Artistic director Sandra Hebron said this year's festival had an emphasis on "politics, history, memory."
"But we have very fine films on topics ranging from pop music to prison life, from sheepherding to sport," she said.
The festival has snagged the first public screening of the new 007 adventure, "Quantum of Solace." It will make its debut for a paying audience on Oct. 29, immediately after a world premiere for an invited crowd including Prince William and Prince Harry. The film opens around the world beginning Oct. 31.
Other high-profile offerings at the festival are Oliver Stone's "W," which stars Josh Brolin as President Bush; Steven Soderbergh's biopic of the revolutionary icon, "Che"; and Woody Allen's Spanish-set "Vicky Cristina Barcelona."
Films receiving gala screenings include Israeli director Ari Folman's animated anti-war feature, "Waltz With Bashir"; "The Brothers Bloom," a caper film from U.S. director Rian Johnson ("Brick") starring Rachel Weisz and Adrien Brody; and "Easy Virtue," a 1920s period comedy starring Ben Barnes as a young man who shocks his upper-crust English family by bringing home his American bride, played by Jessica Alba.
The festival closes Oct. 30 with "Slumdog Millionaire," "Trainspotting" director Danny Boyle's film about an Indian teenager on the verge of winning a fortune on a TV quiz show.

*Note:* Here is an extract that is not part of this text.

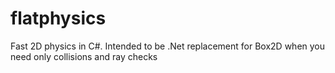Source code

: # flatphysics
Fast 2D physics in C#. Intended to be .Net replacement for Box2D when you need only collisions and ray checks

A strong slate of British films includes director Steve McQueen's "Hunger," about Irish Republican Army hunger-striker Bobby Sands, and Michael Winterbottom's "Genova," which stars Colin Firth as a bereaved academic adrift in the Italian port city. Other British features include "Telstar," Nick Moran's film about legendary music producer Joe Meek, and Liverpool-born director Terence Davies' homage to his home town, "Of Time and the City."

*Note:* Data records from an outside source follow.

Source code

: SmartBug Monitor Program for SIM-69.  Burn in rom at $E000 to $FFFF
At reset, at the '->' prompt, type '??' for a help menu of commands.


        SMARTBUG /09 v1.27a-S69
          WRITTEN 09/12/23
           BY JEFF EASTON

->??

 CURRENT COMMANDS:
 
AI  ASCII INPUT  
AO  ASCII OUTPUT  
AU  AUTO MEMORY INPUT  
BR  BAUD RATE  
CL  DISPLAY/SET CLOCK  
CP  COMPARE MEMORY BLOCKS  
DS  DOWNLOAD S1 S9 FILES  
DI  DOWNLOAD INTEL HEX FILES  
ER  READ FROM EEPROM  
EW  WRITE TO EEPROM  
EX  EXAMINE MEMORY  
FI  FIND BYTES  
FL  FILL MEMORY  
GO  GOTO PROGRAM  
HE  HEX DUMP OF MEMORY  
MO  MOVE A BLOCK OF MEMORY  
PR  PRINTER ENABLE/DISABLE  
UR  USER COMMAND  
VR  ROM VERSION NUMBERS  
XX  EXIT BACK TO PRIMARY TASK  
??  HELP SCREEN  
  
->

Among the stars lined up to attend are Gwyneth Paltrow, Penelope Cruz, Liam Neeson and Omar Sharif.
Founded in 1957, the London festival aims to show the best of the past year's world cinema to a British audience and does not hand out major awards like rival festivals in Cannes, France, Toronto or Venice, Italy.
But Amanda Nevill, director of festival sponsor the British Film Institute, said London hopes to "compete more equally with the other great festivals of the world." This year's lineup of almost 300 films from 43 countries includes a record 15 world premieres.